In 2011, the Edmonton Oilers sent him to Los Angeles, and he went from a team at the bottom of the league to one fighting to make the postseason. And while the jump he’s making this season is from Anaheim, the first-place team in the NHL, to a Capitals squad that is fighting to simply make the playoffs, Penner said the transition won’t be a problem.

“It maybe bodes a lot better for me having been on a good team. I think when you come from a team that’s dead last you maybe get in some bad habits,” Penner said Wednesday. “There’s a reason why teams are in last place and it’s a mentality sometimes. I’m coming from a good place mentally being on a team that was number one for how many months and getting confidence that way.”

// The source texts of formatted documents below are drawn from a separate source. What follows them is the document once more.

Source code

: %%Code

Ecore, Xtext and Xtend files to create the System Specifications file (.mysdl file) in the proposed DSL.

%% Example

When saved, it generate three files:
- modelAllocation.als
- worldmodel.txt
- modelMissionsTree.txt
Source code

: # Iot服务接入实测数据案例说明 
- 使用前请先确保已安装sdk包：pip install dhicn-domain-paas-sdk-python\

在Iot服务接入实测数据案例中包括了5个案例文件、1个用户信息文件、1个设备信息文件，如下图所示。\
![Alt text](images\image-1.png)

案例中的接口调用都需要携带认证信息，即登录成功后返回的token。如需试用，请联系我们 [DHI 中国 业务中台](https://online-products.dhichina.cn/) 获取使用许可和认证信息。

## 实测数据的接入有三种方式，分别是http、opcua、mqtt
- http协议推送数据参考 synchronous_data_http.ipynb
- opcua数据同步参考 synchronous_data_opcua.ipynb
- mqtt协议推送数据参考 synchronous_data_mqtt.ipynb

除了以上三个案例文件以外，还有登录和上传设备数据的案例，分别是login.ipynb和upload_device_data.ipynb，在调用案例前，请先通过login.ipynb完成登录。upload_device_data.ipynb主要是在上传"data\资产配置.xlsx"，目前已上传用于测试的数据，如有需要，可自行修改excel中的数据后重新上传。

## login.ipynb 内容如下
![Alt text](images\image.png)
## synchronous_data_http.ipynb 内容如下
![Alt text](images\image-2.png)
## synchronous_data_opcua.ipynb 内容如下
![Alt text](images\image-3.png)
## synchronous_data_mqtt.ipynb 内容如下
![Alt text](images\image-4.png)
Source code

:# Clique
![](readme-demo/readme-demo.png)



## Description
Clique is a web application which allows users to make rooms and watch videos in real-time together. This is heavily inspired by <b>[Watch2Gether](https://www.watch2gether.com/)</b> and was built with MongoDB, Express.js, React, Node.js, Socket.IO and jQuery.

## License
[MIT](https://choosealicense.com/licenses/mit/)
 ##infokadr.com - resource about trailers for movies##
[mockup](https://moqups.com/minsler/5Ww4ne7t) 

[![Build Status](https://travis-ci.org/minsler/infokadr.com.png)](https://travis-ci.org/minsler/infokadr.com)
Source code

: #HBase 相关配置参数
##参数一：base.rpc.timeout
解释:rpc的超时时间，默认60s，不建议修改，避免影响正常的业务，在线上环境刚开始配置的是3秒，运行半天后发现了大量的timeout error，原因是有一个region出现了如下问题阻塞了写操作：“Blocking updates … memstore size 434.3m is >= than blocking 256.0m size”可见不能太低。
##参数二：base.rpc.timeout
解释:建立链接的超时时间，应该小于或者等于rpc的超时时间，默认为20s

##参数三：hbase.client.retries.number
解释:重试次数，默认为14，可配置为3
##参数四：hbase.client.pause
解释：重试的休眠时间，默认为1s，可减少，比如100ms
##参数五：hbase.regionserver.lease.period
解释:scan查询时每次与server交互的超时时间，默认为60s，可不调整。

Capitals acquire Penner from Anaheim

Penner didn’t have an especially memorable debut with Washington against Philadelphia, but his role on the power play became quite clear as he resided in front of the opposing net for nearly all of his 2:51 on the man advantage.

There’s an inherent challenge for players to assimilate into a new team both on and off the ice in the middle of a season, though. For some it can be a lengthy process, for others it’s as though nothing ever changed. Penner has a reputation of being the latter, an easy-going player with a droll sense of humor but it still takes some time.

“I think it’s our job to help him get acclimated as fast as he can and not put too much strain on him,” Coach Adam Oates said. “But in saying that I think he’s been around the block enough to know how to play and contribute.”

After his first game with the Capitals, Penner acknowledged that there is a learning process.

“There’s little tweaks,” Penner said. “I think systems aren’t as tough as figuring out tendencies of your teammates and them figuring out tendencies of myself. That’s a comfort level that I will try and obtain quickly.”

NHL height and weights are generally understood to be exaggerations in most cases, but in Penner’s case, 6 feet 4 and 247 pounds is not an overstatement, and even new teammates who were used to facing him in the Western Conference gained a new appreciation for the addition of a hulking power forward.

“He’s bigger in person than I thought he was,” Troy Brouwer said. “I know he’s a monster on the ice but sometimes pads can be deceiving. He’s a big guy, he likes to play in those dirty areas. Every time you watch the highlights he’s in front, protects the puck real well and brings a lot of experience to our team.”

Brooks Laich also liked that in terms of moves for the forward group, the Capitals replace the departed Martin Erat with a more gritty presence in Penner.

“We swapped out a perimeter guy for a guy that runs toward the fire,” Laich said of Penner. “This guy goes in, he goes around the net he’s a big body he protects the puck he can take on the one, two or three defenders. He leans on people, he plays downhill hockey. I think he brings a lot of things to our team that we really needed.”